Julia Evans

Fun with stats: How big of a sample size do I need?

in machinelearning

[There's a version of this post with calculations on nbviewer!]

I asked some people on Twitter what they wanted to understand about statistics, and someone asked:

"How do I decide how big of a sample size I need for an experiment?"

Flipping a coin

I'll do my best to answer, but first let's do an experiment! Let's flip a coin ten times.

> flip_coin(10)
heads    7
tails    3

Oh man! 70% were heads! That's a big difference.

NOPE. This was a random result! 10 as a sample size is way too small to decide that.

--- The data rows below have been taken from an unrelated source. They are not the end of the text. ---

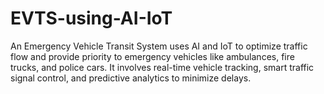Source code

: # EVTS-using-AI-IoT

An Emergency Vehicle Transit System uses AI and IoT to optimize traffic flow and provide priority to emergency vehicles like ambulances, fire trucks, and police cars. It involves real-time vehicle tracking, smart traffic signal control, and predictive analytics to minimize delays.
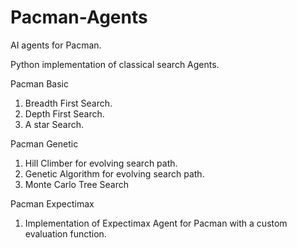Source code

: # Pacman-Agents

AI agents for Pacman.

Python implementation of classical search Agents. 

Pacman Basic
1) Breadth First Search.
2) Depth First Search. 
3) A star Search.

Pacman Genetic
1) Hill Climber for evolving search path.
2) Genetic Algorithm for evolving search path.
3) Monte Carlo Tree Search 

Pacman Expectimax
1) Implementation of Expectimax Agent for Pacman with a custom evaluation function.
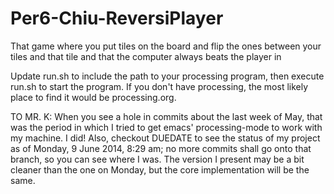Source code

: Per6-Chiu-ReversiPlayer
=======================

That game where you put tiles on the board and flip the ones between your tiles and that tile and that the computer always beats the player in

Update run.sh to include the path to your processing program, then execute run.sh to start the program.
If you don't have processing, the most likely place to find it would be processing.org.

TO MR. K: When you see a hole in commits about the last week of May, that was the period in which I tried to get emacs' processing-mode to work with my machine.  I did!
Also, checkout DUEDATE to see the status of my project as of Monday, 9 June 2014, 8:29 am; no more commits shall go onto that branch, so you can see where I was.
The version I present may be a bit cleaner than the one on Monday, but the core implementation will be the same.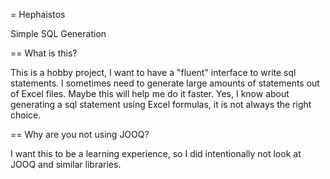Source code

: = Hephaistos

Simple SQL Generation

== What is this?

This is a hobby project, I want to have a "fluent" interface to write sql statements. I sometimes need to generate large amounts of statements out of Excel files. Maybe this will help me do it faster. Yes, I know about generating a sql statement using Excel formulas, it is not always the right choice.

== Why are you not using JOOQ?

I want this to be a learning experience, so I did intentionally not look at JOOQ and similar libraries.




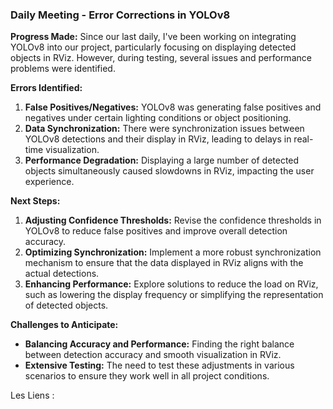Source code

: ### Daily Meeting - Error Corrections in YOLOv8

**Progress Made:**
Since our last daily, I've been working on integrating YOLOv8 into our project, particularly focusing on displaying detected objects in RViz. However, during testing, several issues and performance problems were identified.

**Errors Identified:**
1. **False Positives/Negatives:** YOLOv8 was generating false positives and negatives under certain lighting conditions or object positioning.
2. **Data Synchronization:** There were synchronization issues between YOLOv8 detections and their display in RViz, leading to delays in real-time visualization.
3. **Performance Degradation:** Displaying a large number of detected objects simultaneously caused slowdowns in RViz, impacting the user experience.

**Next Steps:**
1. **Adjusting Confidence Thresholds:** Revise the confidence thresholds in YOLOv8 to reduce false positives and improve overall detection accuracy.
2. **Optimizing Synchronization:** Implement a more robust synchronization mechanism to ensure that the data displayed in RViz aligns with the actual detections.
3. **Enhancing Performance:** Explore solutions to reduce the load on RViz, such as lowering the display frequency or simplifying the representation of detected objects.

**Challenges to Anticipate:**
- **Balancing Accuracy and Performance:** Finding the right balance between detection accuracy and smooth visualization in RViz.
- **Extensive Testing:** The need to test these adjustments in various scenarios to ensure they work well in all project conditions.







 
 

 
Les Liens : 
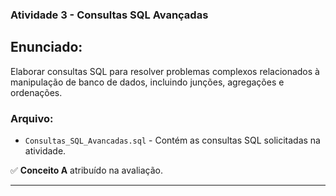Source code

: ### Atividade 3 - Consultas SQL Avançadas

## Enunciado:
Elaborar consultas SQL para resolver problemas complexos relacionados à manipulação de banco de dados, incluindo junções, agregações e ordenações.

### Arquivo:
- `Consultas_SQL_Avancadas.sql` - Contém as consultas SQL solicitadas na atividade.

✅ **Conceito A** atribuído na avaliação.

---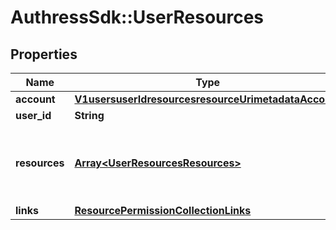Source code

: # AuthressSdk::UserResources

## Properties
Name | Type | Description | Notes
------------ | ------------- | ------------- | -------------
**account** | [**V1usersuserIdresourcesresourceUrimetadataAccount**](V1usersuserIdresourcesresourceUrimetadataAccount.md) |  | [optional] 
**user_id** | **String** |  | 
**resources** | [**Array&lt;UserResourcesResources&gt;**](UserResourcesResources.md) | A list of the resources the user has some permission to. | [optional] 
**links** | [**ResourcePermissionCollectionLinks**](ResourcePermissionCollectionLinks.md) |  | 

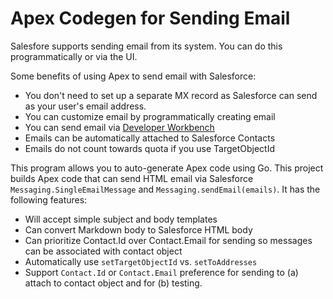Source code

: # Apex Codegen for Sending Email

Salesfore supports sending email from its system. You can do this programmatically or via the UI.

Some benefits of using Apex to send email with Salesforce:

* You don't need to set up a separate MX record as Salesforce can send as your user's email address.
* You can customize email by programmatically creating email
* You can send email via [Developer Workbench](https://workbench.developerforce.com/)
* Emails can be automatically attached to Salesforce Contacts
* Emails do not count towards quota if you use TargetObjectId

This program allows you to auto-generate Apex code using Go. This project builds Apex code that can send HTML email via Salesforce `Messaging.SingleEmailMessage` and `Messaging.sendEmail(emails)`. It has the following features:

* Will accept simple subject and body templates
* Can convert Markdown body to Salesforce HTML body
* Can prioritize Contact.Id over Contact.Email for sending so messages can be associated with contact object
* Automatically use `setTargetObjectId` vs. `setToAddresses`
* Support `Contact.Id` or `Contact.Email` preference for sending to (a) attach to contact object and for (b) testing.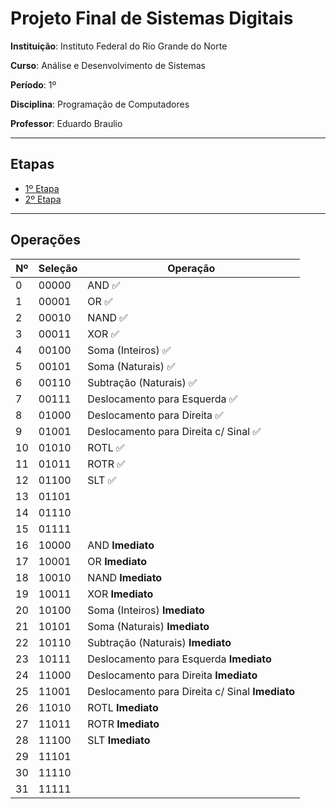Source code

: # Projeto Final de Sistemas Digitais

**Instituição**: Instituto Federal do Rio Grande do Norte

**Curso**: Análise e Desenvolvimento de Sistemas

**Período**: 1º

**Disciplina**: Programação de Computadores

**Professor**: Eduardo Braulio

---

## Etapas

- [1º Etapa](1-etapa.md)
- [2º Etapa](2-etapa.md)

---

## Operações

Nº | Seleção | Operação
--- | ------- | --------
0 | 00000 | AND :white_check_mark:
1 | 00001 | OR :white_check_mark:
2 | 00010 | NAND :white_check_mark:
3 | 00011 | XOR :white_check_mark:
4 | 00100 | Soma (Inteiros) :white_check_mark:
5 | 00101 | Soma (Naturais) :white_check_mark:
6 | 00110 | Subtração (Naturais) :white_check_mark:
7 | 00111 | Deslocamento para Esquerda :white_check_mark:
8 | 01000 | Deslocamento para Direita :white_check_mark:
9 | 01001 | Deslocamento para Direita c/ Sinal :white_check_mark:
10 | 01010 | ROTL :white_check_mark:
11 | 01011 | ROTR :white_check_mark:
12 | 01100 | SLT :white_check_mark:
13 | 01101 |
14 | 01110 |
15 | 01111 |
16 | 10000 | AND **Imediato**
17 | 10001 | OR **Imediato**
18 | 10010 | NAND **Imediato**
19 | 10011 | XOR **Imediato**
20 | 10100 | Soma (Inteiros) **Imediato**
21 | 10101 | Soma (Naturais) **Imediato**
22 | 10110 | Subtração (Naturais) **Imediato**
23 | 10111 | Deslocamento para Esquerda **Imediato**
24 | 11000 | Deslocamento para Direita **Imediato**
25 | 11001 | Deslocamento para Direita c/ Sinal **Imediato**
26 | 11010 | ROTL **Imediato**
27 | 11011 | ROTR **Imediato**
28 | 11100 | SLT **Imediato**
29 | 11101 |
30 | 11110 |
31 | 11111 |
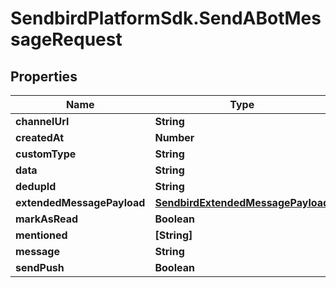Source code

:# SendbirdPlatformSdk.SendABotMessageRequest

## Properties

Name | Type | Description | Notes
------------ | ------------- | ------------- | -------------
**channelUrl** | **String** |  | 
**createdAt** | **Number** |  | [optional] 
**customType** | **String** |  | [optional] 
**data** | **String** |  | [optional] 
**dedupId** | **String** |  | [optional] 
**extendedMessagePayload** | [**SendbirdExtendedMessagePayload**](SendbirdExtendedMessagePayload.md) |  | [optional] 
**markAsRead** | **Boolean** |  | [optional] 
**mentioned** | **[String]** |  | [optional] 
**message** | **String** |  | 
**sendPush** | **Boolean** |  | [optional] 


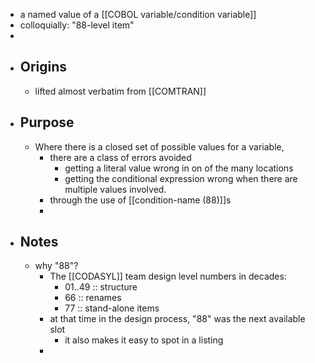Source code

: - a named value of a [[COBOL variable/condition variable]]
- colloquially: "88-level item"
-
- ## Origins
	- lifted almost verbatim from [[COMTRAN]]
- ## Purpose
	- Where there is a closed set of possible values for a variable,
		- there are a class of errors avoided
			- getting a literal value wrong in on of the many locations
			- getting the conditional expression wrong when there are multiple values involved.
		- through the use of [[condition-name (88)]]s
		-
- ## Notes
	- why "88"?
		- The [[CODASYL]] team design level numbers in decades:
			- 01..49 :: structure
			- 66 :: renames
			- 77 :: stand-alone items
		- at that time in the design process, "88" was the next available slot
			- it also makes it easy to spot in a listing
		-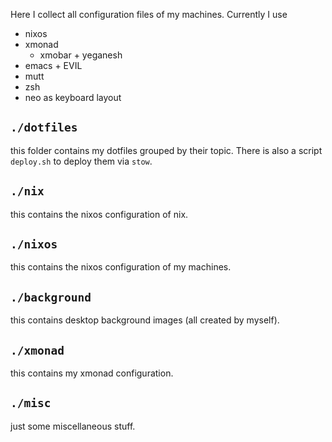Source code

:Here I collect all configuration files of my machines. Currently I use
- nixos
- xmonad
  - xmobar + yeganesh
- emacs + EVIL
- mutt
- zsh
- neo as keyboard layout

## `./dotfiles`
this folder contains my dotfiles grouped by their topic. There is also a script
`deploy.sh` to deploy them via `stow`.

## `./nix`
this contains the nixos configuration of nix.

## `./nixos`
this contains the nixos configuration of my machines.

## `./background`
this contains desktop background images (all created by myself).

## `./xmonad`
this contains my xmonad configuration.

## `./misc`
just some miscellaneous stuff.
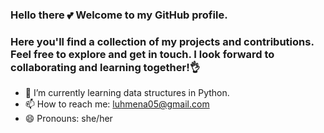 ### Hello there 💕 Welcome to my GitHub profile.
### Here you'll find a collection of my projects and contributions. Feel free to explore and get in touch. I look forward to collaborating and learning together!👌

- 🌱 I’m currently learning data structures in Python.
- 📫 How to reach me: luhmena05@gmail.com
- 😄 Pronouns: she/her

What about 20?

> flip_coin(20)
heads    13
tails     7

65% were heads! That is still a pretty big difference! NOPE. What about 10000?

> flip_coin(10000)
heads    5018
tails    4982

That's very close to 50%.

So what we've learned already, without even doing any statistics, is that if you're doing an experiment with two possible outcomes, and you're doing 10 trials, that's terrible. If you do 10,000 trials, that's pretty good, and if you see a big difference, like 80% / 20%, you can almost certainly rely on it.

But if you're trying to detect a small difference like 50.3% / 49.7%, that's not a big enough difference to detect with only 10,000 trials.

So far this has all been totally handwavy. There are a couple of ways to formalize our claims about sample size. One really common way is by doing hypothesis testing. So let's do that!

Let's imagine that our experiment is that we're asking people whether they like mustard or not. We need to make a decision now about our experiment.

Step 1: make a null hypothesis

Let's say that we've talked to 10 people, and 7/10 of them like mustard. We are not fooled by small sample sizes and we ALREADY KNOW that we can't trust this information. But your brother is arguing "7/10 seems like a lot! I like mustard! I totally believe this!". You need to argue with him with MATH.

So we're going to make what's called a "null hypothesis", and try to disprove it. In this case, let's make the null hypothesis "there's a 50/50 chance that a given person likes mustard".

So! What's the probability of seeing an outcome like 7/10 if the null hypothesis is true? We could calculate this, but we have a computer and I think it's more fun to use the computer.

So let's pretend we ran this experiment 10,000 times, and the null hypothesis was true. We'd expect to sometimes get 10/10 mustard likers, sometimes 0/10, but mostly something in between. Since we can program, let's run the asking-10-people experiment 10,000 times!

I programmed it, and here are the results:

0        7
1      102
2      444
3     1158
4     2002
5     2425
6     2094
7     1176
8      454
9      127
10      11

Or, on a pretty graph:

Okay, amazing. The next step is:

Step 2: Find out the probability of seeing an outcome this unlikely or more if the null hypothesis is true

The "this unlikely or more" part is key: we don't want to know the probability of seeing exactly 7/10 mustard-likers, we want to know the probability of seeing 7/10 or 8/10 or 9/10 or 10/10.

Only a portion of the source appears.